Nous tenterons, dans ce
qui suit, d'étudier quelques uns des aspects impressionnistes dans quelques
nouvelles de Maupassant. Auparavant, et pour se fixer quelques points de repère
à propos de l'impressionnisme, nous procéderons à une présentation très
schématique (et donc réductrice par la force des choses) des traits les plus
importants de l'esthétique impressionniste.
1- L'impressionnisme: essai de caractérisation
schématique
Si ce mouvement pictural
se soucie principalement de "rendre purement et simplement l'impression
telle qu'elle a été ressentie matériellement [et de] fixer les données pures et
immédiates des sens" (1), on peut dire que ce souci et donc ce principe
esthétique, s'est manifesté dans les travaux des impressionnistes (du moins
dans ceux des peintres qui nous intéressent ici, à savoir Renoir, Manet et
Monet) à travers trois aspects que nous allons schématiquement développer. Ces
aspects sont: la thématique, la technique et la vision de la nature.
1.1- La thématique : elle est
principalement axée sur les sujets suivants: l'eau, la lumière, l'air, le ciel,
le brouillard, les paysages de la Seine et de la Normandie. Tous ces sujets
sont bien entendu traités avec leurs "imperceptibles nuances": eau
dormante, miroitante, houleuse; lumière molle, lactée, frémissante,
flamboyante; l'air donné comme transparence légère ou comme surface vibrante;
brouillard peint comme vapeur ouateuse ou comme brume onctueuse donnant des
images voilées ou bougées.
1.2- La technique : il s'agit d'une
technique fondée sur la juxtaposition de touches de couleurs dont les rapports
sont construits par l'œil: les critiques d'art appellent ceci "mélange
optique". L'usage d'autres outils que la brosse (tel le couteau) et le
travail en plein air sans étude préalable débouchent sur une reconsidération
des valeurs de la couleur et de la forme, désormais aux contours imprécis.

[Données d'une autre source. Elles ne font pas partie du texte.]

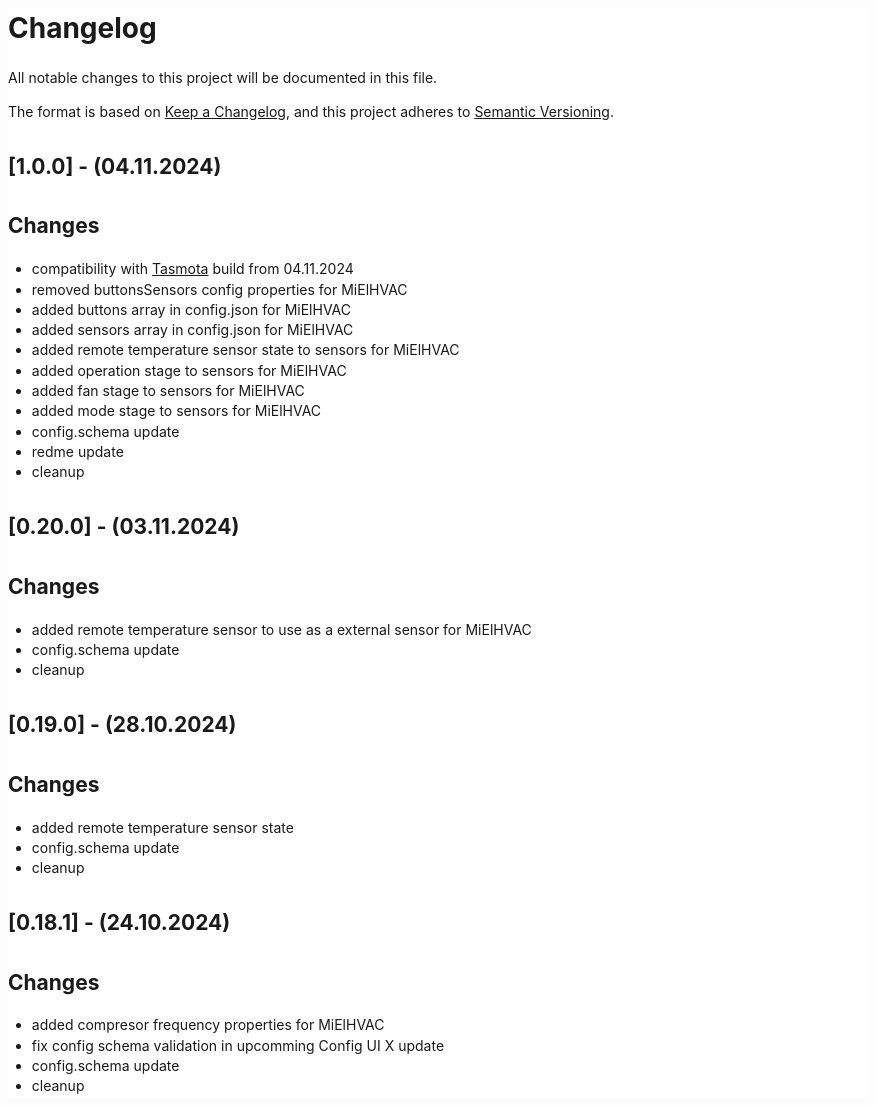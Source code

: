 # Changelog

All notable changes to this project will be documented in this file.

The format is based on [Keep a Changelog](https://keepachangelog.com/en/1.0.0/),
and this project adheres to [Semantic Versioning](https://semver.org/spec/v2.0.0.html).

## [1.0.0] - (04.11.2024)

## Changes

- compatibility with [Tasmota](https://github.com/grzegorz914/homebridge-tasmota-control/tree/main/firmware) build from 04.11.2024
- removed buttonsSensors config properties for MiElHVAC
- added buttons array in config.json for MiElHVAC
- added sensors array in config.json for MiElHVAC
- added remote temperature sensor state to sensors for MiElHVAC
- added operation stage to sensors for MiElHVAC
- added fan stage to sensors for MiElHVAC
- added mode stage to sensors for MiElHVAC
- config.schema update
- redme update
- cleanup

## [0.20.0] - (03.11.2024)

## Changes

- added remote temperature sensor to use as a external sensor for MiElHVAC
- config.schema update
- cleanup

## [0.19.0] - (28.10.2024)

## Changes

- added remote temperature sensor state
- config.schema update
- cleanup

## [0.18.1] - (24.10.2024)

## Changes

- added compresor frequency properties for MiElHVAC
- fix config schema validation in upcomming Config UI X update
- config.schema update
- cleanup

1.3- Une vision de la nature : ce qui caractérise, en effet, l'impressionnisme des peintres qui
préoccupent ici, c'est une vision euphorique de la nature. Celle-ci est
présentée comme le lieu d'une certaine sérénité et de repos par excellence. Les
paysages sont de véritables poèmes qui exaltent les forces poétiques de la
nature et suggèrent une volupté de la couleur pure. Peindre, devient selon
cette vision, saisir la fraicheur de la nature et les fugitives impressions
euphorisantes, l'instant d'un attendrissement et d'un "abandonnement"
des sens.
Ce sont précisément
cette thématique, ces techniques et cette vision que nous retrouvons dans les
quatre nouvelles de Maupassant qui nous intéressent.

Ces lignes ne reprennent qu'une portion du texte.